Karl Eicher feiert 100. Geburtstag
Es ist eine der ersten vom neuen grünen Ministerpräsidenten Cem Özdemir unterzeichneten Urkunden gewesen, die Frank Egner dem Jubilar Karl Eicher zum 100. Geburtstag überreicht hat. Der Ortsvorsteher von Kocherstetten überbrachte dem ersten männlichen Bewohner der Seniorenresidenz Schloss Stetten, der dieses gesegnete Alter erreicht hat, auch im Namen von Bürgermeister Stefan Neumann die Glückwünsche der Stadtverwaltung Künzelsau. Bei einer vom Shanty-Chor und vom Chor der Seniorenresidenz musikalisch umrahmten Feierstunde würdigte Baron Wolfgang von Stetten Eicher als „Vorbild für alle Bewohnerinnen und Bewohner“.

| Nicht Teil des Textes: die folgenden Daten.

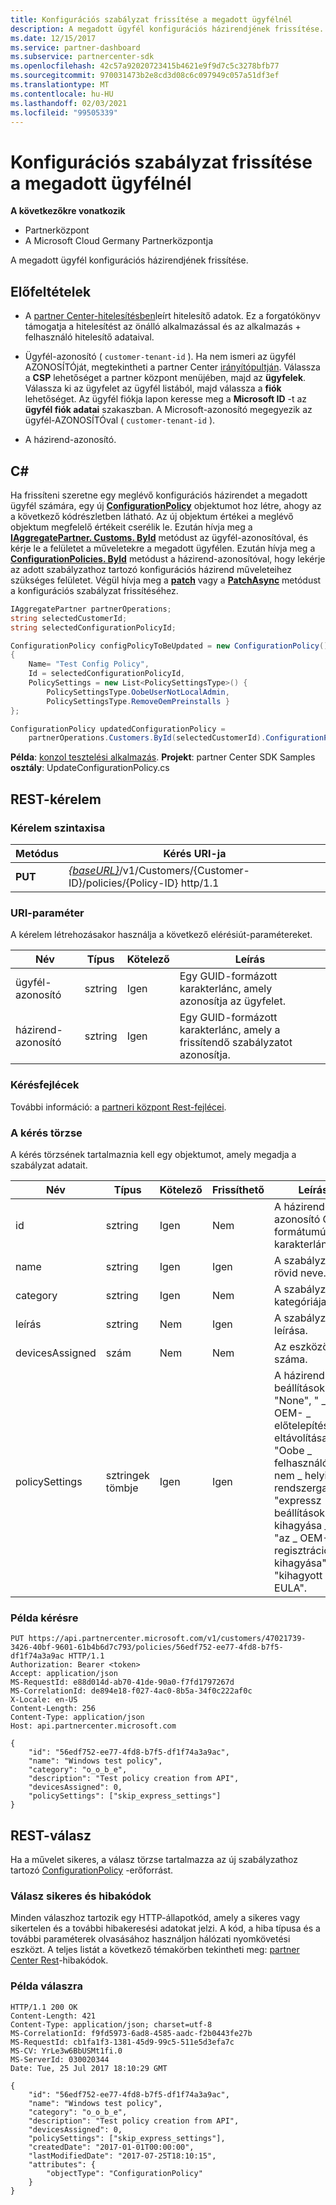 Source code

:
 ```yaml
---
title: Konfigurációs szabályzat frissítése a megadott ügyfélnél
description: A megadott ügyfél konfigurációs házirendjének frissítése.
ms.date: 12/15/2017
ms.service: partner-dashboard
ms.subservice: partnercenter-sdk
ms.openlocfilehash: 42c57a92020723415b4621e9f9d7c5c3278bfb77
ms.sourcegitcommit: 970031473b2e8cd3d08c6c097949c057a51df3ef
ms.translationtype: MT
ms.contentlocale: hu-HU
ms.lasthandoff: 02/03/2021
ms.locfileid: "99505339"
---
```

# <a name="update-a-configuration-policy-for-the-specified-customer"></a>Konfigurációs szabályzat frissítése a megadott ügyfélnél

**A következőkre vonatkozik**

- Partnerközpont
- A Microsoft Cloud Germany Partnerközpontja

A megadott ügyfél konfigurációs házirendjének frissítése.

## <a name="prerequisites"></a>Előfeltételek

- A [partner Center-hitelesítésben](partner-center-authentication.md)leírt hitelesítő adatok. Ez a forgatókönyv támogatja a hitelesítést az önálló alkalmazással és az alkalmazás + felhasználó hitelesítő adataival.

- Ügyfél-azonosító ( `customer-tenant-id` ). Ha nem ismeri az ügyfél AZONOSÍTÓját, megtekintheti a partner Center [irányítópultján](https://partner.microsoft.com/dashboard). Válassza a **CSP** lehetőséget a partner központ menüjében, majd az **ügyfelek**. Válassza ki az ügyfelet az ügyfél listából, majd válassza a **fiók** lehetőséget. Az ügyfél fiókja lapon keresse meg a **Microsoft ID** -t az **ügyfél fiók adatai** szakaszban. A Microsoft-azonosító megegyezik az ügyfél-AZONOSÍTÓval ( `customer-tenant-id` ).

- A házirend-azonosító.

## <a name="c"></a>C\#

Ha frissíteni szeretne egy meglévő konfigurációs házirendet a megadott ügyfél számára, egy új [**ConfigurationPolicy**](/dotnet/api/microsoft.store.partnercenter.models.devicesdeployment.configurationpolicy) objektumot hoz létre, ahogy az a következő kódrészletben látható. Az új objektum értékei a meglévő objektum megfelelő értékeit cserélik le. Ezután hívja meg a [**IAggregatePartner. Customs. ById**](/dotnet/api/microsoft.store.partnercenter.customers.icustomercollection.byid) metódust az ügyfél-azonosítóval, és kérje le a felületet a műveletekre a megadott ügyfélen. Ezután hívja meg a [**ConfigurationPolicies. ById**](/dotnet/api/microsoft.store.partnercenter.devicesdeployment.iconfigurationpolicycollection.byid) metódust a házirend-azonosítóval, hogy lekérje az adott szabályzathoz tartozó konfigurációs házirend műveleteihez szükséges felületet. Végül hívja meg a [**patch**](/dotnet/api/microsoft.store.partnercenter.devicesdeployment.iconfigurationpolicy.patch) vagy a [**PatchAsync**](/dotnet/api/microsoft.store.partnercenter.devicesdeployment.iconfigurationpolicy.patchasync) metódust a konfigurációs szabályzat frissítéséhez.

``` csharp
IAggregatePartner partnerOperations;
string selectedCustomerId;
string selectedConfigurationPolicyId;

ConfigurationPolicy configPolicyToBeUpdated = new ConfigurationPolicy()
{
    Name= "Test Config Policy",
    Id = selectedConfigurationPolicyId,
    PolicySettings = new List<PolicySettingsType>() {
        PolicySettingsType.OobeUserNotLocalAdmin,
        PolicySettingsType.RemoveOemPreinstalls }
};

ConfigurationPolicy updatedConfigurationPolicy =
    partnerOperations.Customers.ById(selectedCustomerId).ConfigurationPolicies.ById(selectedConfigurationPolicyId).Patch(configPolicyToBeUpdated);
```

**Példa**: [konzol tesztelési alkalmazás](console-test-app.md). **Projekt**: partner Center SDK Samples **osztály**: UpdateConfigurationPolicy.cs

## <a name="rest-request"></a>REST-kérelem

### <a name="request-syntax"></a>Kérelem szintaxisa

| Metódus  | Kérés URI-ja                                                                                          |
|---------|------------------------------------------------------------------------------------------------------|
| **PUT** | [*{baseURL}*](partner-center-rest-urls.md)/v1/Customers/{Customer-ID}/policies/{Policy-ID} http/1.1 |

### <a name="uri-parameter"></a>URI-paraméter

A kérelem létrehozásakor használja a következő elérésiút-paramétereket.

| Név        | Típus   | Kötelező | Leírás                                                   |
|-------------|--------|----------|---------------------------------------------------------------|
| ügyfél-azonosító | sztring | Igen      | Egy GUID-formázott karakterlánc, amely azonosítja az ügyfelet.         |
| házirend-azonosító   | sztring | Igen      | Egy GUID-formázott karakterlánc, amely a frissítendő szabályzatot azonosítja. |

### <a name="request-headers"></a>Kérésfejlécek

További információ: a [partneri központ Rest-fejlécei](headers.md).

### <a name="request-body"></a>A kérés törzse

A kérés törzsének tartalmaznia kell egy objektumot, amely megadja a szabályzat adatait.

| Név            | Típus             | Kötelező | Frissíthető | Leírás                                                                                                                                              |
|-----------------|------------------|----------|-----------|----------------------------------------------------------------------------------------------------------------------------------------------------------|
| id              | sztring           | Igen      | Nem        | A házirendet azonosító GUID formátumú karakterlánc.                                                                                                    |
| name            | sztring           | Igen      | Igen       | A szabályzat rövid neve.                                                                                                                         |
| category        | sztring           | Igen      | Nem        | A szabályzat kategóriája.                                                                                                                                     |
| leírás     | sztring           | Nem       | Igen       | A szabályzat leírása.                                                                                                                                  |
| devicesAssigned | szám           | Nem       | Nem        | Az eszközök száma.                                                                                                                                   |
| policySettings  | sztringek tömbje | Igen      | Igen       | A házirend-beállítások: "None", " \_ OEM- \_ előtelepítések eltávolítása", "Oobe \_ felhasználó \_ nem \_ helyi \_ rendszergazda", "expressz beállítások kihagyása \_ \_ ", "az \_ OEM- \_ regisztráció \_ kihagyása", "kihagyott EULA". |

### <a name="request-example"></a>Példa kérésre

```http
PUT https://api.partnercenter.microsoft.com/v1/customers/47021739-3426-40bf-9601-61b4b6d7c793/policies/56edf752-ee77-4fd8-b7f5-df1f74a3a9ac HTTP/1.1
Authorization: Bearer <token>
Accept: application/json
MS-RequestId: e88d014d-ab70-41de-90a0-f7fd1797267d
MS-CorrelationId: de894e18-f027-4ac0-8b5a-34f0c222af0c
X-Locale: en-US
Content-Length: 256
Content-Type: application/json
Host: api.partnercenter.microsoft.com

{
    "id": "56edf752-ee77-4fd8-b7f5-df1f74a3a9ac",
    "name": "Windows test policy",
    "category": "o_o_b_e",
    "description": "Test policy creation from API",
    "devicesAssigned": 0,
    "policySettings": ["skip_express_settings"]
}
```

## <a name="rest-response"></a>REST-válasz

Ha a művelet sikeres, a válasz törzse tartalmazza az új szabályzathoz tartozó [ConfigurationPolicy](device-deployment-resources.md#configurationpolicy) -erőforrást.

### <a name="response-success-and-error-codes"></a>Válasz sikeres és hibakódok

Minden válaszhoz tartozik egy HTTP-állapotkód, amely a sikeres vagy sikertelen és a további hibakeresési adatokat jelzi. A kód, a hiba típusa és a további paraméterek olvasásához használjon hálózati nyomkövetési eszközt. A teljes listát a következő témakörben tekintheti meg: [partner Center Rest](error-codes.md)-hibakódok.

### <a name="response-example"></a>Példa válaszra

```http
HTTP/1.1 200 OK
Content-Length: 421
Content-Type: application/json; charset=utf-8
MS-CorrelationId: f9fd5973-6ad8-4585-aadc-f2b0443fe27b
MS-RequestId: cb1fa1f3-1381-45d9-99c5-511e5d3efa7c
MS-CV: YrLe3w6BbUSMt1fi.0
MS-ServerId: 030020344
Date: Tue, 25 Jul 2017 18:10:29 GMT

{
    "id": "56edf752-ee77-4fd8-b7f5-df1f74a3a9ac",
    "name": "Windows test policy",
    "category": "o_o_b_e",
    "description": "Test policy creation from API",
    "devicesAssigned": 0,
    "policySettings": ["skip_express_settings"],
    "createdDate": "2017-01-01T00:00:00",
    "lastModifiedDate": "2017-07-25T18:10:15",
    "attributes": {
        "objectType": "ConfigurationPolicy"
    }
}
```

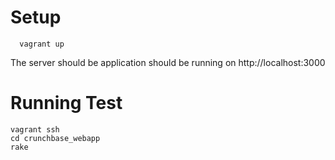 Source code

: # Setup
```
  vagrant up
```

The server should be application should be running on http://localhost:3000

# Running Test

```
vagrant ssh
cd crunchbase_webapp
rake
```
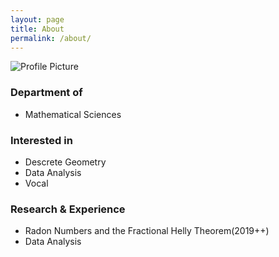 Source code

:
 ```yaml
---
layout: page
title: About
permalink: /about/
---
```


<img src="{{ site.baseurl }}/assets/profile.jpg" title="Profile Picture" class="profile">

### Department of
- Mathematical Sciences

### Interested in
- Descrete Geometry
- Data Analysis
- Vocal

### Research & Experience
- Radon Numbers and the Fractional Helly Theorem(2019++)
- Data Analysis
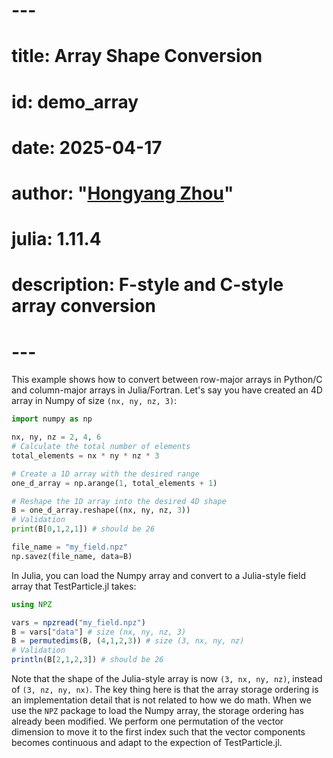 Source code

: # ---
# title: Array Shape Conversion
# id: demo_array
# date: 2025-04-17
# author: "[Hongyang Zhou](https://github.com/henry2004y)"
# julia: 1.11.4
# description: F-style and C-style array conversion
# ---

This example shows how to convert between row-major arrays in Python/C and column-major arrays in Julia/Fortran.
Let's say you have created an 4D array in Numpy of size `(nx, ny, nz, 3)`:

```python
import numpy as np

nx, ny, nz = 2, 4, 6
# Calculate the total number of elements
total_elements = nx * ny * nz * 3

# Create a 1D array with the desired range
one_d_array = np.arange(1, total_elements + 1)

# Reshape the 1D array into the desired 4D shape
B = one_d_array.reshape((nx, ny, nz, 3))
# Validation
print(B[0,1,2,1]) # should be 26

file_name = "my_field.npz"
np.savez(file_name, data=B)
```

In Julia, you can load the Numpy array and convert to a Julia-style field array that TestParticle.jl takes:

```julia
using NPZ

vars = npzread("my_field.npz")
B = vars["data"] # size (nx, ny, nz, 3)
B = permutedims(B, (4,1,2,3)) # size (3, nx, ny, nz)
# Validation
println(B[2,1,2,3]) # should be 26
```

Note that the shape of the Julia-style array is now `(3, nx, ny, nz)`, instead of `(3, nz, ny, nx)`. The key thing here is that the array storage ordering is an implementation detail that is not related to how we do math. When we use the `NPZ` package to load the Numpy array, the storage ordering has already been modified. We perform one permutation of the vector dimension to move it to the first index such that the vector components becomes continuous and adapt to the expection of TestParticle.jl.
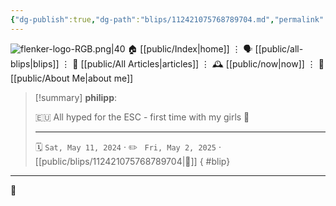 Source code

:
 ```yaml
---
{"dg-publish":true,"dg-path":"blips/112421075768789704.md","permalink":"/blips/112421075768789704/","title":"philipp on mastodon @ 2024-05-11","created":"2024-05-11T06:38:01","updated":"2025-05-02T08:50:44"}
---
```



<div class="transclusion internal-embed is-loaded"><div class="markdown-embed">




![flenker-logo-RGB.png|40](/img/user/attachments/flenker-logo-RGB.png)
🏠 [[public/Index\|home]]  ⋮ 🗣️ [[public/all-blips\|blips]] ⋮  📝 [[public/All Articles\|articles]]  ⋮ 🕰️ [[public/now\|now]] ⋮ 🪪 [[public/About Me\|about me]]


</div></div>


> [!summary] **philipp**:
>
> 🇪🇺 All hyped for the ESC - first time with my girls 🥰
> - - -
>
> 🗓️ <code>Sat, May 11, 2024</code>  · ✏️ <code> Fri, May 2, 2025</code>  · [[public/blips/112421075768789704\|🔗]]
{ #blip}


- - -

 👾
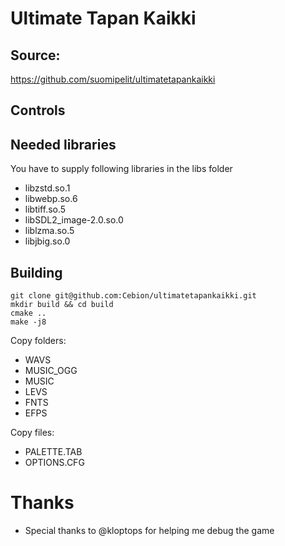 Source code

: # Ultimate Tapan Kaikki

## Source: 
https://github.com/suomipelit/ultimatetapankaikki

## Controls

## Needed libraries

You have to supply following libraries in the libs folder
- libzstd.so.1
- libwebp.so.6
- libtiff.so.5
- libSDL2_image-2.0.so.0
- liblzma.so.5
- libjbig.so.0
 
## Building

```
git clone git@github.com:Cebion/ultimatetapankaikki.git
mkdir build && cd build 
cmake .. 
make -j8

```
Copy folders:
- WAVS
- MUSIC_OGG
- MUSIC
- LEVS
- FNTS
- EFPS

Copy files:
- PALETTE.TAB
- OPTIONS.CFG

# Thanks
- Special thanks to @kloptops for helping me debug the game

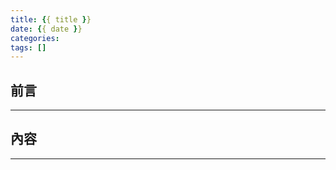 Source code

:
 ```yaml
---
title: {{ title }}
date: {{ date }}
categories:
tags: []
---
```


## 前言
----------

<!--more-->

## 內容
---------- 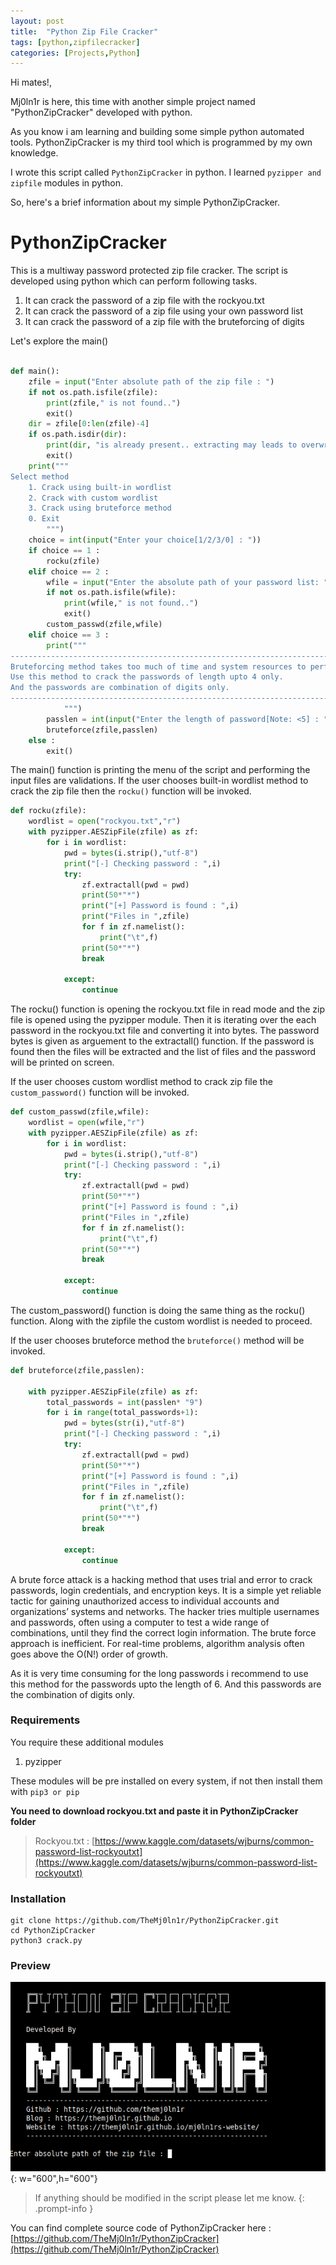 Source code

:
 ```yaml
---
layout: post
title:  "Python Zip File Cracker"
tags: [python,zipfilecracker]
categories: [Projects,Python]
---
```


Hi mates!,

Mj0ln1r is here, this time with another simple project named "PythonZipCracker" developed with python.

As you know i am learning and building some simple python automated tools. PythonZipCracker is my third tool which is programmed by my own knowledge.

I wrote this script called `PythonZipCracker` in python. I learned `pyzipper and zipfile` modules in python.

So, here's a brief information about my simple PythonZipCracker.


# PythonZipCracker

This is a multiway password protected zip file cracker. The script is developed using python which can perform following tasks.

1. It can crack the password of a zip file with the rockyou.txt
2. It can crack the password of a zip file using your own password list
3. It can crack the password of a zip file with the bruteforcing of digits

Let's explore the main()


```python

def main():
	zfile = input("Enter absolute path of the zip file : ")
	if not os.path.isfile(zfile):
		print(zfile," is not found..")
		exit()
	dir = zfile[0:len(zfile)-4]
	if os.path.isdir(dir):
		print(dir, "is already present.. extracting may leads to overwrite of old files.")
		exit()
	print("""
Select method 
	1. Crack using built-in wordlist
	2. Crack with custom wordlist
	3. Crack using bruteforce method
	0. Exit
		""")
	choice = int(input("Enter your choice[1/2/3/0] : "))
	if choice == 1 :
		rocku(zfile)
	elif choice == 2 :
		wfile = input("Enter the absolute path of your password list: ")
		if not os.path.isfile(wfile):
			print(wfile," is not found..")
			exit()
		custom_passwd(zfile,wfile)
	elif choice == 3 :
		print("""
----------------------------------------------------------------------------
Bruteforcing method takes too much of time and system resources to perform..
Use this method to crack the passwords of length upto 4 only.
And the passwords are combination of digits only.
----------------------------------------------------------------------------
			""")
		passlen = int(input("Enter the length of password[Note: <5] : "))
		bruteforce(zfile,passlen)
	else :
		exit()
```
The main() function is printing the menu of the script and performing the input files are validations.
If the user chooses built-in wordlist method to crack the zip file then the `rocku()` function will be invoked.
```python
def rocku(zfile):
	wordlist = open("rockyou.txt","r")
	with pyzipper.AESZipFile(zfile) as zf:
		for i in wordlist:
			pwd = bytes(i.strip(),"utf-8")
			print("[-] Checking password : ",i)
			try:
				zf.extractall(pwd = pwd)
				print(50*"*")
				print("[+] Password is found : ",i)
				print("Files in ",zfile)
				for f in zf.namelist():
					print("\t",f)
				print(50*"*")
				break
		
			except:
				continue
```
The rocku() function is opening the rockyou.txt file in read mode and the zip file is opened using the pyzipper module. Then it is iterating over the each password in the rockyou.txt file and converting it into bytes. The password bytes is given as arguement to the extractall() function. If the password is found then the files will be extracted and the list of files and the password will be printed on screen. 

If the user chooses custom wordlist method to crack zip file the `custom_password()` function will be invoked.

```python
def custom_passwd(zfile,wfile):
	wordlist = open(wfile,"r")
	with pyzipper.AESZipFile(zfile) as zf:
		for i in wordlist:
			pwd = bytes(i.strip(),"utf-8")
			print("[-] Checking password : ",i)
			try:
				zf.extractall(pwd = pwd)
				print(50*"*")
				print("[+] Password is found : ",i)
				print("Files in ",zfile)
				for f in zf.namelist():
					print("\t",f)
				print(50*"*")
				break
		
			except:
				continue

```
The custom_password() function is doing the same thing as the rocku() function. Along with the zipfile the custom wordlist is needed to proceed.

If the user chooses bruteforce method the `bruteforce()` method will be invoked.
```python
def bruteforce(zfile,passlen):

	with pyzipper.AESZipFile(zfile) as zf:
		total_passwords = int(passlen* "9")
		for i in range(total_passwords+1):
			pwd = bytes(str(i),"utf-8")
			print("[-] Checking password : ",i)
			try:
				zf.extractall(pwd = pwd)
				print(50*"*")
				print("[+] Password is found : ",i)
				print("Files in ",zfile)
				for f in zf.namelist():
					print("\t",f)
				print(50*"*")
				break
		
			except:
				continue

```
A brute force attack is a hacking method that uses trial and error to crack passwords, login credentials, and encryption keys. It is a simple yet reliable tactic for gaining unauthorized access to individual accounts and organizations’ systems and networks. The hacker tries multiple usernames and passwords, often using a computer to test a wide range of combinations, until they find the correct login information.
The brute force approach is inefficient. For real-time problems, algorithm analysis often goes above the O(N!) order of growth.

As it is very time consuming for the long passwords i recommend to use this method for the passwords upto the length of 6. And this passwords are the combination of digits only.

### Requirements

You require these additional modules 

1. pyzipper

These modules will be pre installed on every system, if not then install them with `pip3 or pip`

**You need to download rockyou.txt and paste it in PythonZipCracker folder**
>Rockyou.txt : [https://www.kaggle.com/datasets/wjburns/common-password-list-rockyoutxt](https://www.kaggle.com/datasets/wjburns/common-password-list-rockyoutxt)

### Installation

```text 
git clone https://github.com/TheMj0ln1r/PythonZipCracker.git
cd PythonZipCracker
python3 crack.py
```
### Preview

![Preview](/assets/img/project_img/pythonzipcrack.png){: w="600",h="600"}

> If anything should be modified in the script please let me know.
{: .prompt-info }

You can find complete source code of PythonZipCracker here : [https://github.com/TheMj0ln1r/PythonZipCracker](https://github.com/TheMj0ln1r/PythonZipCracker)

Eichers Sohn Hartmut erinnerte nicht nur daran, dass sein Vater derselbe Jahrgang ist wie die englische Königin Elisabeth II., sondern dass der aus Kelheim an der Donau stammende Protestant sich auch als Kirchenvorstand sowie als Mitglied im Dekanatsverband engagiert hat. Außerdem war er in der Industrie- und Handelskammer, dem Verwaltungsrat der Sparkasse, als ehrenamtlicher Richter aktiv und leidenschaftlicher Jäger. Für seine Verdienste erhielt er das Bundesverdienstkreuz am Bande und die Bürgermedaille der Stadt Kehlheim.
Als „außergewöhnlich“ bezeichnete Hartmut Eicher das Leben seines am 11. Juni 1926 geborenen Vaters. „Ich habe viel Glück gehabt“, räumt der Jubilar ein, der fast 75 Jahre mit seiner Frau Hannelore verheiratet ist, auf deren Betreiben das Paar 2016 von Kelheim nach Hohenlohe kam. Nach dem Abitur 1944 wurde Eicher eingezogen, kam an der Westfront zum Einsatz und geriet in englische Gefangenschaft. Nach dem Krieg gründete er mit seinem Vater und seinen Geschwistern die Spedition Eicher & Söhne. Seine Frau Hannelore lernte er beim Tanzen kennen. Die beiden heirateten 1951. Das Paar hat zwei Töchter und zwei Söhne.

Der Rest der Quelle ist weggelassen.